───── Information supplied

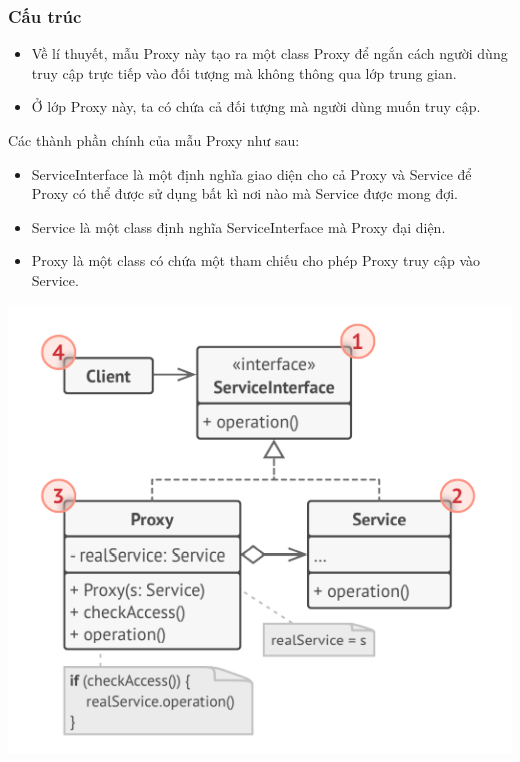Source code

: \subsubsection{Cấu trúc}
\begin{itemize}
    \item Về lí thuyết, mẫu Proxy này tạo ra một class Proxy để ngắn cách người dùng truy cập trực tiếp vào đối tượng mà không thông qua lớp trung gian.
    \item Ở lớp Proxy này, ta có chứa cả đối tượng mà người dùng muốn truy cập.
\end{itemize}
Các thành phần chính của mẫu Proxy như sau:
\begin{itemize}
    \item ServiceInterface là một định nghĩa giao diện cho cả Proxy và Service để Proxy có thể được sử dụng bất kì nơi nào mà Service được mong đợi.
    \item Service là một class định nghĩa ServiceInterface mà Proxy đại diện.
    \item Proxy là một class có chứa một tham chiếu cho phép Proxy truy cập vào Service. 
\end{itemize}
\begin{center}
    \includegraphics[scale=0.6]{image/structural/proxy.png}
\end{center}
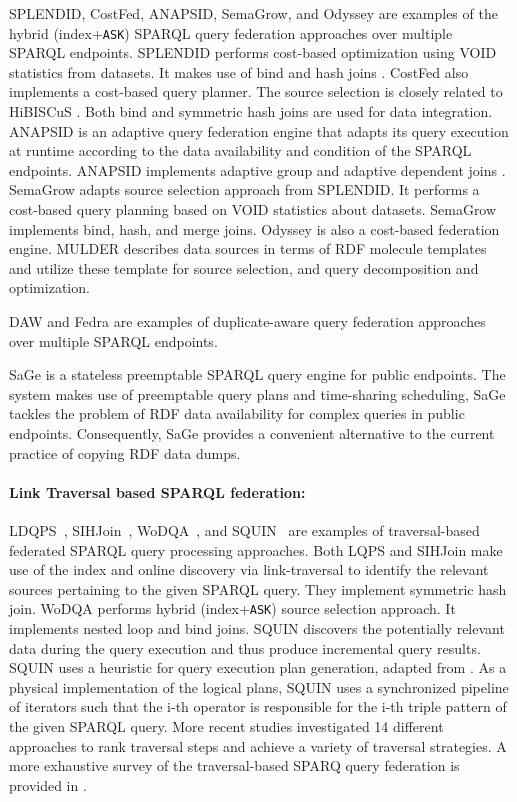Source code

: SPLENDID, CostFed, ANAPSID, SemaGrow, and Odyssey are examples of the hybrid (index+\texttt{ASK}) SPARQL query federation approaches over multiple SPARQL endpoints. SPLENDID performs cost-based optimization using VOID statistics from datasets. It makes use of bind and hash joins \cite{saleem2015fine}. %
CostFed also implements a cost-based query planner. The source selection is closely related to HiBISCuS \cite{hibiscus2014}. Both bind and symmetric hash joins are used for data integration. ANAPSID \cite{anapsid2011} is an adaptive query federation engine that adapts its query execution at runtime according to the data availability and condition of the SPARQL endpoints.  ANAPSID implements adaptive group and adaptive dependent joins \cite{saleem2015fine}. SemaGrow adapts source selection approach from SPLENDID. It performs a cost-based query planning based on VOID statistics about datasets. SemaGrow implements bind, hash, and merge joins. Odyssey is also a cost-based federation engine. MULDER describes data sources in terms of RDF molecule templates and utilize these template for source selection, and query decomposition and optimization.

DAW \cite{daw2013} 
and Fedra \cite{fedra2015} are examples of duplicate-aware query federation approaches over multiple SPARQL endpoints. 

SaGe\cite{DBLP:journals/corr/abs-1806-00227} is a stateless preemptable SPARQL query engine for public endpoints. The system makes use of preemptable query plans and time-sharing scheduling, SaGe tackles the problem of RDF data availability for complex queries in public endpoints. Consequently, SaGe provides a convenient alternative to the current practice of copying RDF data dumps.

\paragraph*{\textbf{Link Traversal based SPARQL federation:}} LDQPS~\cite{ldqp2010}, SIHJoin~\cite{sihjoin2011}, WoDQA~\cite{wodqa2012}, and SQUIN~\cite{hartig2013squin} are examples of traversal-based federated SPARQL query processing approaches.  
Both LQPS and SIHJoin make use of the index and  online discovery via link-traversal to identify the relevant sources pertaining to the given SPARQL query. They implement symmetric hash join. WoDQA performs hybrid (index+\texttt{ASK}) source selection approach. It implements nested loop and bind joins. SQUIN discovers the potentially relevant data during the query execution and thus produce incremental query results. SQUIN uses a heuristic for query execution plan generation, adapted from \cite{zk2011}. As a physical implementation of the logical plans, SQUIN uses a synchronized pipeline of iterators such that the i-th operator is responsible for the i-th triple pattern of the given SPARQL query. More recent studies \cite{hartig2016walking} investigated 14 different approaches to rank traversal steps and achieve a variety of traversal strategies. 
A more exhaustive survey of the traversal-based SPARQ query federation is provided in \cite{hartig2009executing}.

──────────
───── Information supplied

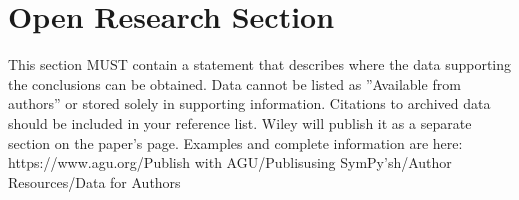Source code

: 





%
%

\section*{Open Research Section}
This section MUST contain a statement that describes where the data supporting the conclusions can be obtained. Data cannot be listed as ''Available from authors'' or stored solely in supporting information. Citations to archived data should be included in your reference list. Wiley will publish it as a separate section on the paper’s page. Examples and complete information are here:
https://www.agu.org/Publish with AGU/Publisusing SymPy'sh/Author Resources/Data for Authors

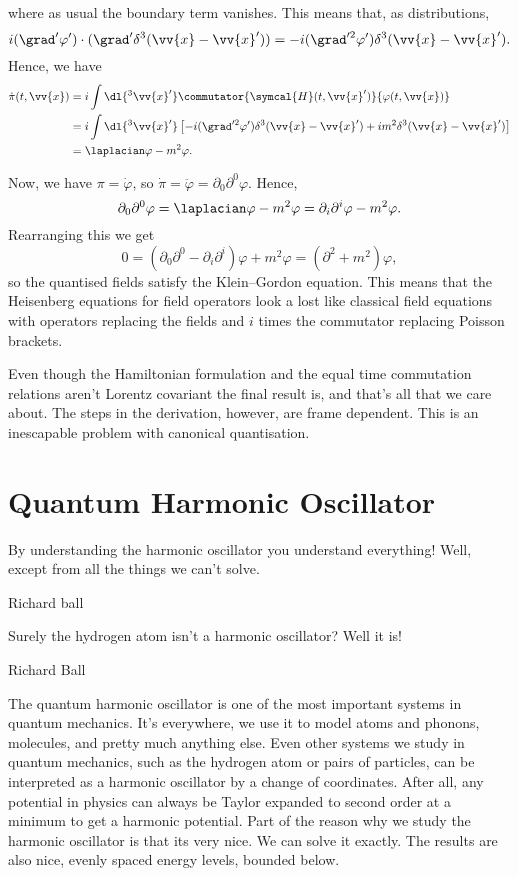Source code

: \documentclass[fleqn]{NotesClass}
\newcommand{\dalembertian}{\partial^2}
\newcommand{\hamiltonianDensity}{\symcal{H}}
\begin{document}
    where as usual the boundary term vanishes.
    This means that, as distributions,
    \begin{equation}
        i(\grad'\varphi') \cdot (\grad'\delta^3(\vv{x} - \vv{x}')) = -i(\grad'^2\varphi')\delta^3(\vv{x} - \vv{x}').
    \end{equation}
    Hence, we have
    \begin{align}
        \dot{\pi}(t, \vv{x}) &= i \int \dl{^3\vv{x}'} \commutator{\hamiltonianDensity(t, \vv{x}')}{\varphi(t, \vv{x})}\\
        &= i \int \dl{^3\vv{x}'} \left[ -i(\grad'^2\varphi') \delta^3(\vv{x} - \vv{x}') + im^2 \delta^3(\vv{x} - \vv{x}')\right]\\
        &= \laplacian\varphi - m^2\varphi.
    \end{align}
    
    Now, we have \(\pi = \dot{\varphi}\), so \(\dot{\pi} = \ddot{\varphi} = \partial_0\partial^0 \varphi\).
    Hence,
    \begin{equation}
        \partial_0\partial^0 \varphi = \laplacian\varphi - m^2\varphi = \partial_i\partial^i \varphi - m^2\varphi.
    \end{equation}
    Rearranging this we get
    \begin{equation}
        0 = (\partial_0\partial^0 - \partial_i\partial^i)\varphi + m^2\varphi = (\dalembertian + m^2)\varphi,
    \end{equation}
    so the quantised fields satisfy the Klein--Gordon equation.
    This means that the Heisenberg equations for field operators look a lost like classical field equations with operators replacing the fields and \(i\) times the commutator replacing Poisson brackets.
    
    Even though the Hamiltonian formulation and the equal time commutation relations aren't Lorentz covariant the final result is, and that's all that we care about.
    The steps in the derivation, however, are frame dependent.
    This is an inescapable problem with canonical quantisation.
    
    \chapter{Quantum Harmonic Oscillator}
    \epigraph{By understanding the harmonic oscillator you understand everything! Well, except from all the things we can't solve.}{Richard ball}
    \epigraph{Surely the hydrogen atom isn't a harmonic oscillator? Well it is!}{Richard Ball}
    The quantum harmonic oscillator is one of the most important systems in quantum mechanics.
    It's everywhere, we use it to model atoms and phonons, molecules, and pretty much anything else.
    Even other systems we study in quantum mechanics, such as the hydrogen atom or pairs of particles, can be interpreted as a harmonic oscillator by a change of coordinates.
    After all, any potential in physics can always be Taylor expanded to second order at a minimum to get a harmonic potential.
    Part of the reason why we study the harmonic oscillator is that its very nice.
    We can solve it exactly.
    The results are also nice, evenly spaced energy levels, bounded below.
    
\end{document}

──────────

## Exercise
Find the word "statistics" in the records, and report each line that has it.

## Solution
: SPLENDID, CostFed, ANAPSID, SemaGrow, and Odyssey are examples of the hybrid (index+\texttt{ASK}) SPARQL query federation approaches over multiple SPARQL endpoints. SPLENDID performs cost-based optimization using VOID statistics from datasets. It makes use of bind and hash joins \cite{saleem2015fine}. %
CostFed also implements a cost-based query planner. The source selection is closely related to HiBISCuS \cite{hibiscus2014}. Both bind and symmetric hash joins are used for data integration. ANAPSID \cite{anapsid2011} is an adaptive query federation engine that adapts its query execution at runtime according to the data availability and condition of the SPARQL endpoints.  ANAPSID implements adaptive group and adaptive dependent joins \cite{saleem2015fine}. SemaGrow adapts source selection approach from SPLENDID. It performs a cost-based query planning based on VOID statistics about datasets. SemaGrow implements bind, hash, and merge joins. Odyssey is also a cost-based federation engine. MULDER describes data sources in terms of RDF molecule templates and utilize these template for source selection, and query decomposition and optimization.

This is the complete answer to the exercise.